#### Supplied data:
——

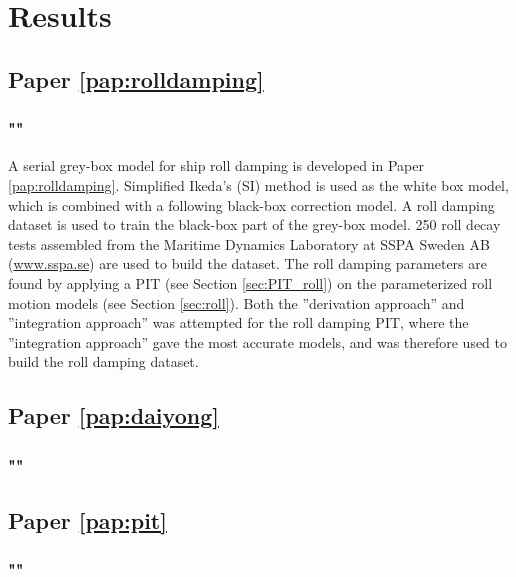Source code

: \chapter{Results\label{ch:results}}

\section{Paper \ref{pap:rolldamping}}
\subsection*{""}
A serial grey-box model for ship roll damping is developed in Paper \ref{pap:rolldamping}. Simplified Ikeda's (SI) method \cite{kawahara_simple_2011} is used as the white box model, which is combined with a following black-box correction model.
A roll damping dataset is used to train the black-box part of the grey-box model.
250 roll decay tests assembled from the Maritime Dynamics Laboratory at SSPA Sweden AB (\href{www.sspa.se}{www.sspa.se}) are used to build the dataset. The roll damping parameters are found by applying a PIT (see Section \ref{sec:PIT_roll}) on the parameterized roll motion models (see Section \ref{sec:roll}).
Both the ''derivation approach'' and ''integration approach'' was attempted for the roll damping PIT, where the ''integration approach'' gave the most accurate models, and was therefore used to build the roll damping dataset.

\section{Paper \ref{pap:daiyong}}
\subsection*{""}

\section{Paper \ref{pap:pit}}
\subsection*{""}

——

#### Exercise:
Which lines of the records above hold the word "grey"? Copy each one out.

#### Response for this exercise:
A serial grey-box model for ship roll damping is developed in Paper \ref{pap:rolldamping}. Simplified Ikeda's (SI) method \cite{kawahara_simple_2011} is used as the white box model, which is combined with a following black-box correction model.
A roll damping dataset is used to train the black-box part of the grey-box model.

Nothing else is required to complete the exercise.